味気ない歩道にアスファルトが、雪で冷やされてっざ。
「この降り方は、積もりますざ」
高塚屋の女将さんが言うた。
私も頷いたって。
「それはそうと、やり方がわかったざ」
そう言うと、一通の手紙を見せてくれたざ。
送り主は市役所からや。
オカンが、覗き込んどる。
しばらく動かん。
そして……私に見せたわ
「早苗、読んでみ」
オカンが言うた。
どれどれ
前略
今回の羊羹フェアーを開催するに、華を添えてもらうために、羊羹対決をしていただきます。
日時 二月十四日 午後五時
場所 福井駅前西口
対決方法 三種類の水羊羹による投票
票の多い方が勝ち
三種類の羊羹を、300セットを用意すること。
尚、今回は民放、「夕方ただいま福井」様の協力のもとに、羊羹フェアーのPRの一環として、放映させていただきます。
「民放!」
私はビックリしたわ。
まさか、そこまでするんか?
「まあ、異常や」
「それにしても、こんなん福井で受けるんか?」
オカンの呆れ顔に、女将さんのため息や。
確かに……福井はアカンやろ
福井の人間は、こんなことを好まんのや。
別名、アイドル殺し で、有名なんやぞ。
え? なんやそれって
まんまやざ。
福井の人間は、ノリが日本で一番悪いんやざ。
特にチャラチャラしたのを、毛嫌いするんや。
アイドルがチャラチャラしとるかは、私はよくわからん。
けどみんな白けた顔で、見とるらしいわ。
そのためか、福井にはアイドルが来んのやざ。
田舎やから……理由はそれだけではないんや
「バレンタインデーに、やるんか?」
女将さんが呆れ顔や。
「ある意味、大名閣の出方がわかりますざ」
オカンが笑てる。
女将さんも、頷いた。
「間違いないわ、大名閣はチョコとのコラボやな」
オカンが鼻息が、荒いわ。
まあ私はその前から確信しとったけど。
篠原と小民家カフェで、アイツが「俺はチョコ菓子得意や」言うてたやろ、そこからや。
篠原はコッソリ教えたつもりやろけど……
「さて、向こうの出方はわかった。
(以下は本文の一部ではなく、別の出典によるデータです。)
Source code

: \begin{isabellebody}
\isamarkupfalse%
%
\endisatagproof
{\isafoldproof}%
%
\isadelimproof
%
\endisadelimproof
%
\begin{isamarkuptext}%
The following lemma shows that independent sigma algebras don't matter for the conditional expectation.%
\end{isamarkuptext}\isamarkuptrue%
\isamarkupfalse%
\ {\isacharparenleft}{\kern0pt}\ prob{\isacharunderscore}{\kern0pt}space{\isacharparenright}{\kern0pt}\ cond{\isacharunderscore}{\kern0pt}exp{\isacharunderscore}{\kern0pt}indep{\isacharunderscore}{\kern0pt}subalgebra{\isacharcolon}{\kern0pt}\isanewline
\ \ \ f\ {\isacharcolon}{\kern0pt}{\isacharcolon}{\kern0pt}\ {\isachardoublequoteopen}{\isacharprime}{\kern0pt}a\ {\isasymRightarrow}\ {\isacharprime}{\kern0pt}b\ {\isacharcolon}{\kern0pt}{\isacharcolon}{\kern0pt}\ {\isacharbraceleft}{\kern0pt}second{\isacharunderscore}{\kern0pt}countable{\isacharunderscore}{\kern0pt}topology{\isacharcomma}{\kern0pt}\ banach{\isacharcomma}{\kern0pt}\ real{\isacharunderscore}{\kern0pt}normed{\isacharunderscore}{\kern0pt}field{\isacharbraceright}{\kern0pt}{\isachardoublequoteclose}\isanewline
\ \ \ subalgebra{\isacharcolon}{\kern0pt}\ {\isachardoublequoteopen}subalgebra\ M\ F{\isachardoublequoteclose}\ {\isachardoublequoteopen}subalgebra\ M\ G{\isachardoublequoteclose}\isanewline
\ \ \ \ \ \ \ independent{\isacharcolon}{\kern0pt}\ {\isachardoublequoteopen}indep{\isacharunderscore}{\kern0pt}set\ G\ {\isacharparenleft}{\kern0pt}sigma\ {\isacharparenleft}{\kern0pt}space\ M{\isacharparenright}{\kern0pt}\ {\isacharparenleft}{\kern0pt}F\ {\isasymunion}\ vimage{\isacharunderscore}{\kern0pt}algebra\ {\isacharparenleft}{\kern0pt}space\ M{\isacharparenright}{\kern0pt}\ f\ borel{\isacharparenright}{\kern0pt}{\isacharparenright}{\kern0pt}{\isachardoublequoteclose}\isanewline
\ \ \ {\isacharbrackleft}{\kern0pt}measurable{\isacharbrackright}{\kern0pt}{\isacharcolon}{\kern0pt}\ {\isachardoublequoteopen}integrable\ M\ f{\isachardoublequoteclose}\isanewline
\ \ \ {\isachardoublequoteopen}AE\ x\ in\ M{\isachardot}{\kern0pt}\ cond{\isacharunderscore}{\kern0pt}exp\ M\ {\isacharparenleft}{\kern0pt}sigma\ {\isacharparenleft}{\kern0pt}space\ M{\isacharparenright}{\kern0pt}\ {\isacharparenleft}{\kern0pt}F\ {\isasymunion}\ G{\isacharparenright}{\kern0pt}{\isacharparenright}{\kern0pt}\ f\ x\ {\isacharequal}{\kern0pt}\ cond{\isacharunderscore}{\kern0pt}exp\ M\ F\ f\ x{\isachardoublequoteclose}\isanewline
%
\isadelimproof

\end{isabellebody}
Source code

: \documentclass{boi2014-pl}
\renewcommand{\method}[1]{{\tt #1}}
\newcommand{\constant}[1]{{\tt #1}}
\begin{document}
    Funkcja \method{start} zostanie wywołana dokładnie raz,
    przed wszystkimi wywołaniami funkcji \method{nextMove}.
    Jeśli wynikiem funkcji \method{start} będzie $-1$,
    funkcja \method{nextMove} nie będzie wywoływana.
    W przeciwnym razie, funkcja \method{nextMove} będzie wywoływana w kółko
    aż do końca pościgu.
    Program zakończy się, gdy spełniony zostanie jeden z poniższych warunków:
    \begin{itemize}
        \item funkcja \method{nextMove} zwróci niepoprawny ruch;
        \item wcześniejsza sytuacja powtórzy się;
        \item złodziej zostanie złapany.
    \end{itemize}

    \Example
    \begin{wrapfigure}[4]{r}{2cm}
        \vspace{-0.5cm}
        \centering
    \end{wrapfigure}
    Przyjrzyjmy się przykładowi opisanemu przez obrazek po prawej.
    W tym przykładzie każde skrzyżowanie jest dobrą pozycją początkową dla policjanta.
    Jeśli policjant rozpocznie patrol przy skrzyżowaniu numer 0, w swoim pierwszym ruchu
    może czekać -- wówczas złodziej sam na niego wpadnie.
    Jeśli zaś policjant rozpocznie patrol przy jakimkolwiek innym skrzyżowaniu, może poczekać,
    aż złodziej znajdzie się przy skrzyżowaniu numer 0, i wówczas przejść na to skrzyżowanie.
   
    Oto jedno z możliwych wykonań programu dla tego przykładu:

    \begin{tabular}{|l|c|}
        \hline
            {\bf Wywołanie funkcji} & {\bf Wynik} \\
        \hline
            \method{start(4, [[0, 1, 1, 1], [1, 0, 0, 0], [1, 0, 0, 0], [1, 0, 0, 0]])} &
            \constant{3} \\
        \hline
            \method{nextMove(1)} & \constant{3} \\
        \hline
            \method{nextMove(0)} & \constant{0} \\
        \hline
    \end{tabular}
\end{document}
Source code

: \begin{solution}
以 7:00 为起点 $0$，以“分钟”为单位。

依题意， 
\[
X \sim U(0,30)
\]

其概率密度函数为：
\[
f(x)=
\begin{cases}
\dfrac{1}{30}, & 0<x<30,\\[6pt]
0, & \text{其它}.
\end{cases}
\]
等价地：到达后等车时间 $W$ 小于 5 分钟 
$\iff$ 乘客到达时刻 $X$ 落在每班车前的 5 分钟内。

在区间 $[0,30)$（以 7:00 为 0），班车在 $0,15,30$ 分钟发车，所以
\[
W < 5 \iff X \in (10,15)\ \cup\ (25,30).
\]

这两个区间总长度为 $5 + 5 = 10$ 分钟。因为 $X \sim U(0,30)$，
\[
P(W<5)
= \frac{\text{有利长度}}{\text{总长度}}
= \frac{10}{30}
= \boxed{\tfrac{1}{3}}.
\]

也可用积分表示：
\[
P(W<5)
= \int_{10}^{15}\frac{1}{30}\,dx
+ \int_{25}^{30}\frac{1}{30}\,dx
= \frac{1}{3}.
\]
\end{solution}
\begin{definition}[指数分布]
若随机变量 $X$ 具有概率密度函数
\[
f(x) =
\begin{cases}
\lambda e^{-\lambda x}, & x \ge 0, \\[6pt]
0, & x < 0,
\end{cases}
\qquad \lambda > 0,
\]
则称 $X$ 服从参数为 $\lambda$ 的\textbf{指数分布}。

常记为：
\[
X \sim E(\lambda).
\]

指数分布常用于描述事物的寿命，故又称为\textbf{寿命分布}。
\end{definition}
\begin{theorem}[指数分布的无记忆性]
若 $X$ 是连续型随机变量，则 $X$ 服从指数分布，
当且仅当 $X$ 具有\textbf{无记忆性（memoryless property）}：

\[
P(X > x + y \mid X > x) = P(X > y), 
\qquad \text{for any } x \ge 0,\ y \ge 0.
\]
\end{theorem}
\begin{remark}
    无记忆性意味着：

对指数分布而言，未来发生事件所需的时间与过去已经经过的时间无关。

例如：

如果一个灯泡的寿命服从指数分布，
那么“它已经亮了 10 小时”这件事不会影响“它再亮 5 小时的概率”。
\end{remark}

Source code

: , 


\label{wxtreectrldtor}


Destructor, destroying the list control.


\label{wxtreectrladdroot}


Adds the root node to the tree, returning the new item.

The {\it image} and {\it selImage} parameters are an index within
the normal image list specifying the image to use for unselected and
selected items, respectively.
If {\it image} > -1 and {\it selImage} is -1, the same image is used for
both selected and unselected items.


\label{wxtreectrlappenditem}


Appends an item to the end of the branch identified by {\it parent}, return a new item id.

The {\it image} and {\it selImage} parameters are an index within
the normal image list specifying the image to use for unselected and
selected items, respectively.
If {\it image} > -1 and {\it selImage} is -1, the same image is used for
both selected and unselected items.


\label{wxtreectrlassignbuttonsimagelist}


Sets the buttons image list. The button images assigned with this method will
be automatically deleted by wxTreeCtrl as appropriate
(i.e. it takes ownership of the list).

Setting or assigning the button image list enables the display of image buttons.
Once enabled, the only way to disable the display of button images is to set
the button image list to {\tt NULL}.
私らはどうする?」
女将さんが言うたって。
するとオカンが、変な目で私を見たざ。
女将さんも満面の笑みで、見とるって。
やっぱり……
「頼むざ、早苗のやこい頭にかかっとるざ」
オカンが、言うたわ。
……はいはい
まあ、一つはヨモギ羊羹がある。
これと何を合わせるか?
それとも……
まあ今回は、私を試す意味でも、やっちゃるざ。
「オカン、勝とう」
私は言い切る。
オカンと女将さんが、笑てる。
美人の笑顔と、タヌキの笑顔、うーん……やめた
とにかく!
私はやるしかないざ!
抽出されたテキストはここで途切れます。